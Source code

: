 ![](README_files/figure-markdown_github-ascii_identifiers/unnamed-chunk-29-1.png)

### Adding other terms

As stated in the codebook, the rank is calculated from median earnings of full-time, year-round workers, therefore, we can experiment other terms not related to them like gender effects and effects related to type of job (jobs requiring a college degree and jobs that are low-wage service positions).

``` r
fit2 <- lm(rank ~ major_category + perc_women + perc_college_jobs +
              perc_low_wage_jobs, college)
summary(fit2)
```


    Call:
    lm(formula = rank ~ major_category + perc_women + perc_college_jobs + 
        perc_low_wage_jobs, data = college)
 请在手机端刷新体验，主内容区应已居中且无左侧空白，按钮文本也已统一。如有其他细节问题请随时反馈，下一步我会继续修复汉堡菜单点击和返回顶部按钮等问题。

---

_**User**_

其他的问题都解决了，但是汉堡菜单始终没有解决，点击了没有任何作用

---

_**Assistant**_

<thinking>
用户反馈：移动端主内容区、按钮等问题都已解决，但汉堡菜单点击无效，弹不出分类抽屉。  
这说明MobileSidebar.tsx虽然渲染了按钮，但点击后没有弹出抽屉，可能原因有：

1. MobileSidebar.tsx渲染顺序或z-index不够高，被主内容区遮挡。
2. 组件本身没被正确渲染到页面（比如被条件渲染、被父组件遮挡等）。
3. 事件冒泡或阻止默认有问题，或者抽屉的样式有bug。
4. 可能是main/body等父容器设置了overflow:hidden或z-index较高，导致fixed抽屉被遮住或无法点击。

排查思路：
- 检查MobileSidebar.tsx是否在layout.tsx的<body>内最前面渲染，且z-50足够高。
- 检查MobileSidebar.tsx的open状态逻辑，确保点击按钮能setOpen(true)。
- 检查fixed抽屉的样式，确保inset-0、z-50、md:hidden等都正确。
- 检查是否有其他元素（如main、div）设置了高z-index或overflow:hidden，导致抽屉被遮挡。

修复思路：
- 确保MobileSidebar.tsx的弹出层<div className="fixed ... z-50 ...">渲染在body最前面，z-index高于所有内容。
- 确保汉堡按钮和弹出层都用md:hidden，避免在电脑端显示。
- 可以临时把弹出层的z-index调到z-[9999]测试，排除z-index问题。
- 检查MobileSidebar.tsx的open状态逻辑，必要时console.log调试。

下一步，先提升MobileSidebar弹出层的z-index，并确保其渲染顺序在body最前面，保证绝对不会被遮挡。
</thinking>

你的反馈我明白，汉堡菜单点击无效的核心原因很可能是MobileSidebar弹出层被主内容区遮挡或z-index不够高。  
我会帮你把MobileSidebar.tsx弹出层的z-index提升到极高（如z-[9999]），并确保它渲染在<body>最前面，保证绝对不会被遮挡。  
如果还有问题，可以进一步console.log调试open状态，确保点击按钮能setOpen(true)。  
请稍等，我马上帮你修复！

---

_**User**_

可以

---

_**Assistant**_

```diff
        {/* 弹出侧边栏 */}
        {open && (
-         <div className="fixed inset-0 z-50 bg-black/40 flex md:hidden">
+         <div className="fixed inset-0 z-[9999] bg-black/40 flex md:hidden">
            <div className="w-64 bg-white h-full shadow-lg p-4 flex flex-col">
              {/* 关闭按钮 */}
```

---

──────────

▶ WHAT YOU WILL DO
The answer should be the first line of the material and every line after it through the line containing "### Adding other terms", exactly as written, and nothing else.

▶ PROBLEM SOLUTION
Source code

: ![](README_files/figure-markdown_github-ascii_identifiers/unnamed-chunk-29-1.png)

### Adding other terms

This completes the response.